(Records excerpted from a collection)
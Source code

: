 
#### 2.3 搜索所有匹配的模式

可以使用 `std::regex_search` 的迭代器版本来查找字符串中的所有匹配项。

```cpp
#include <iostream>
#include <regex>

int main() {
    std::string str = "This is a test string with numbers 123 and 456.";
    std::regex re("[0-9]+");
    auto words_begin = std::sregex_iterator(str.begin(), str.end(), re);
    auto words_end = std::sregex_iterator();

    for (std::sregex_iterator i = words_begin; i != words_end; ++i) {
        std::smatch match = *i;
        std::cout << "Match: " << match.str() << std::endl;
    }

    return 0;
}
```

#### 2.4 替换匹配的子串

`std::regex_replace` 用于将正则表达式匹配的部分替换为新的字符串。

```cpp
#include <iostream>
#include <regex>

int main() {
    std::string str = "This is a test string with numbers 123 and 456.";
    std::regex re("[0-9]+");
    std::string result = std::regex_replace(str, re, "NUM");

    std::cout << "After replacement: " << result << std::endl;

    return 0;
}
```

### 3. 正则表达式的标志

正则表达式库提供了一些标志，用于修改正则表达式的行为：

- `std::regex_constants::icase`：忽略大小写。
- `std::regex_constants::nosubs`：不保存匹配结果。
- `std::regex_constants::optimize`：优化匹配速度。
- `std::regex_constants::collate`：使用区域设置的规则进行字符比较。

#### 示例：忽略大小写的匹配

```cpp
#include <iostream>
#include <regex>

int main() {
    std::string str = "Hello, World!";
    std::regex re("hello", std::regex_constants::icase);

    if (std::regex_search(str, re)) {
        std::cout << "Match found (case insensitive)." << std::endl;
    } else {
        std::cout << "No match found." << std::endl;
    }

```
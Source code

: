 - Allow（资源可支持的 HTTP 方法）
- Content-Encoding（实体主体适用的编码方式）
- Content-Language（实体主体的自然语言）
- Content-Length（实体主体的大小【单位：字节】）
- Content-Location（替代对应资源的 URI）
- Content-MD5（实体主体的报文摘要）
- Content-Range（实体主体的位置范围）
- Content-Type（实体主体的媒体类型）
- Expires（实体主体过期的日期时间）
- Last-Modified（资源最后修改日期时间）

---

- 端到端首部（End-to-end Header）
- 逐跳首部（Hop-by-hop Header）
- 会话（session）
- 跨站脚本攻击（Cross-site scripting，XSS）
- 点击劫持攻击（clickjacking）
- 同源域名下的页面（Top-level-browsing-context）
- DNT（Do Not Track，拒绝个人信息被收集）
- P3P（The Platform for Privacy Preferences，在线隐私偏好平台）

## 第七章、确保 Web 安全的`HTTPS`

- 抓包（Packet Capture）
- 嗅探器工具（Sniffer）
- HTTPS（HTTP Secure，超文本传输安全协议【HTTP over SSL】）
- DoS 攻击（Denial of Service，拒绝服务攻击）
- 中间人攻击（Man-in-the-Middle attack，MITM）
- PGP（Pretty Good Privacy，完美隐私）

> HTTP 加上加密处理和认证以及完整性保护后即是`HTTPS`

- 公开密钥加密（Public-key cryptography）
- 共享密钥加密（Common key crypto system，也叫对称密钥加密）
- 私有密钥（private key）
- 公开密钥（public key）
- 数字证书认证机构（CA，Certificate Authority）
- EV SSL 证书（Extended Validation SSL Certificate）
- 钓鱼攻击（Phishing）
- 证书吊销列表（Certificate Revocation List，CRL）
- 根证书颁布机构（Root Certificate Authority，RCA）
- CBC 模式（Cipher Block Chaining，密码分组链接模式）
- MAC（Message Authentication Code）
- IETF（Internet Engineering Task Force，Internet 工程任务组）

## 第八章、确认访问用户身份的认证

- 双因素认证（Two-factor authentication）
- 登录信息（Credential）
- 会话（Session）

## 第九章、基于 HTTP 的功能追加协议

Your goal: From the line containing "- 根证书颁布机构（Root Certificate Authority，RCA）" through the last line of the entries above, print every line exactly, including both ends, and nothing else.

Exercise result:
- 根证书颁布机构（Root Certificate Authority，RCA）
- CBC 模式（Cipher Block Chaining，密码分组链接模式）
- MAC（Message Authentication Code）
- IETF（Internet Engineering Task Force，Internet 工程任务组）

## 第八章、确认访问用户身份的认证

- 双因素认证（Two-factor authentication）
- 登录信息（Credential）
- 会话（Session）

## 第九章、基于 HTTP 的功能追加协议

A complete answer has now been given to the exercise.